Cervical Cancer Program Expands in Haiti
Cervical cancer is the most common cancer in women in Haiti, and the second leading cause of cancer deaths among the same group, according to the ICO Information Centre on HPV and Cancer, a data clearinghouse.
This is true in a day and age when cervical cancer can largely be prevented and treated through timely vaccinations and regular gynecological exams. There is no reason that can’t be true in Haiti.
In November, Zanmi Lasante, as Partners In Health is known in Haiti, launched a two-year program that will dramatically increase its capacity to vaccinate young girls and screen and treat women for cervical cancer. Over the next 24 months, staff will vaccinate 20,000 girls in St. Marc, Mirebalais, and Belladère against human papillomavirus (HPV), which causes an infection that has been linked to more than 90 percent of cervical cancer cases worldwide. They will also screen 20,000 more women for cervical cancer in St. Marc and the surrounding area, while boosting efforts to screen and treat women in Mirebalais and Belladère.
Additional staff will be hired and equipment and materials will be purchased to meet increased demand for these gynecological services, most of which will be provided at St. Nicholas Hospital in St. Marc. Pap smears, biopsies, and colposcopy—a procedure used to closely examine the cervix—will also be available for women whose initial tests indicate they may have cancer.
Dr. Jacklin Saint Fleur, an OB-GYN and the director of St. Nicholas Hospital, says there are a number of reasons cervical cancer rates are high in Haiti. Most women don’t have access to basic health care. And those who do often end up at a clinic without adequate staffing, training, and supplies to provide proper care.
The result, says Saint Fleur, is “you have more women who are dying of cervical cancer.” He hopes the new program will help turn the tide.

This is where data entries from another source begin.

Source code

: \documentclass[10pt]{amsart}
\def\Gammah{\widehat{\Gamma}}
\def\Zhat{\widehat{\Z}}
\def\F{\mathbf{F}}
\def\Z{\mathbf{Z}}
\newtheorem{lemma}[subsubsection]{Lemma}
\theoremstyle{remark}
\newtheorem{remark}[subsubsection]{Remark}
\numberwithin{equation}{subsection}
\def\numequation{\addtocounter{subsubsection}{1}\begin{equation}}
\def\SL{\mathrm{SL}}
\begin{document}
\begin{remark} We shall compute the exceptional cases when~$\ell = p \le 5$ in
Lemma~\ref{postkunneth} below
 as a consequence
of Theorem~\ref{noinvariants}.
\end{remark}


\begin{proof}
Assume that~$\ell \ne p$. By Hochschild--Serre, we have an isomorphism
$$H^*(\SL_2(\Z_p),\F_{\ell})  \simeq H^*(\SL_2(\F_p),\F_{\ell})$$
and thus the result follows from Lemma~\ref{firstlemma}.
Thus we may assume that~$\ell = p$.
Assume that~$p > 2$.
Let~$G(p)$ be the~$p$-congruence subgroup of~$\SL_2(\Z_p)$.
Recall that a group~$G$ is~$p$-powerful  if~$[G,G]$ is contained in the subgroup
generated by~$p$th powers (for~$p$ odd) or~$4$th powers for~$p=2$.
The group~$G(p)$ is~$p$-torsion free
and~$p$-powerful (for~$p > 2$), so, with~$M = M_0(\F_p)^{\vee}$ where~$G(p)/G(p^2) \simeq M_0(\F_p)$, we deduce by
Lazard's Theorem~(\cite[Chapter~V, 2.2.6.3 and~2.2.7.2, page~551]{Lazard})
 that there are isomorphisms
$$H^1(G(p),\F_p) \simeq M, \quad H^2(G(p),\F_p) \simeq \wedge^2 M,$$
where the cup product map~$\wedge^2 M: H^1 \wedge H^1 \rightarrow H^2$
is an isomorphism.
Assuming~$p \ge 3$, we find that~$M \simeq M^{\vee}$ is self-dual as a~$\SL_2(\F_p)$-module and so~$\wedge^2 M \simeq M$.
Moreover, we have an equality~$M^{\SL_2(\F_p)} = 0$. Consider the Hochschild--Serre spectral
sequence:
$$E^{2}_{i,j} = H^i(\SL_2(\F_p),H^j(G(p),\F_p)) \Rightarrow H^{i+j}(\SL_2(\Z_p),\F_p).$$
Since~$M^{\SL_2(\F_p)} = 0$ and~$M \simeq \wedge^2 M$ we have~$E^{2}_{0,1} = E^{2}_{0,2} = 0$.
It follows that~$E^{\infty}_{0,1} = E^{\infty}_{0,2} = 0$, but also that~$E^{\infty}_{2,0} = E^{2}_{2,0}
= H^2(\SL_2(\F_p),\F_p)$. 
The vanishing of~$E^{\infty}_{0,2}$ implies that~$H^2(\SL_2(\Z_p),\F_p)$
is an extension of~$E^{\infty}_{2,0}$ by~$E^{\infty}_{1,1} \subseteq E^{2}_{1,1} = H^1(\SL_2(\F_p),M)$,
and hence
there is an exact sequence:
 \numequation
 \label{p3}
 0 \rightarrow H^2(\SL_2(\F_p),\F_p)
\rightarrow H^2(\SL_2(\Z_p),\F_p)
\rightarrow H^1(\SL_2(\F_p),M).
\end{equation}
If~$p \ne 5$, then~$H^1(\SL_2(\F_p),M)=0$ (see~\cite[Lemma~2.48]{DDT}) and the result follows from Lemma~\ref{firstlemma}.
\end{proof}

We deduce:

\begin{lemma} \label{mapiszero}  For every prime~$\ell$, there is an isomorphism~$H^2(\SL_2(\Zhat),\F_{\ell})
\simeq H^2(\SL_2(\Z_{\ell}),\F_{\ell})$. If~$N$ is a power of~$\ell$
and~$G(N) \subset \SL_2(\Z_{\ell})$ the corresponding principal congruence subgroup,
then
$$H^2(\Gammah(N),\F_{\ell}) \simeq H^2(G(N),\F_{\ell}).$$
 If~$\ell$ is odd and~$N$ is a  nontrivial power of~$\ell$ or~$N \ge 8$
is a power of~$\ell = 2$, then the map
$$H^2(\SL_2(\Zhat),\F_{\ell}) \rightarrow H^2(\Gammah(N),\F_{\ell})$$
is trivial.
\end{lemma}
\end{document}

For years, PIH staff have seen the toll cervical cancer takes on Haitian women and fought back with the tools and training at hand. Through their women’s health program, or Sante Fanm as its known in Kreyol, staff have vaccinated 2,400 girls against HPV in the Central Plateau. Staff also have screened 10,160 women for abnormal cervical cells and treated 1,277 of them over the past four years, primarily in Cange and Mirebalais through out-patient clinics. Patients with confirmed cervical cancer were referred to University Hospital in Mirebalais for surgery, chemotherapy, or palliative care.
While these efforts have been impressive, Sante Fanm staff knew that more could be done, especially when it came to educating the community about HPV and cervical cancer, and how the two are linked.
That’s where PIH’s accompagnateurs, or community health workers, step into the equation. With this new program, they will be trained to reach out to adolescent girls and women in schools, markets, churches, or homes, where they can talk about the importance of HPV vaccinations and cervical cancer screenings. If young patients decide to get vaccinated, accompagnateurs will also be the ones who ensure that they complete their series of two shots.
Meanwhile, PIH staff at five hospitals and clinics will receive training or refresher courses on how to properly screen for cervical cancer. Research has shown that visual inspection with acetic acid is the most effective method where resources are limited. It’s a relatively simple procedure in which a doctor or nurse applies vinegar to a woman’s cervix during a pelvic exam. Any abnormal tissue immediately turns white and is visible with the naked eye.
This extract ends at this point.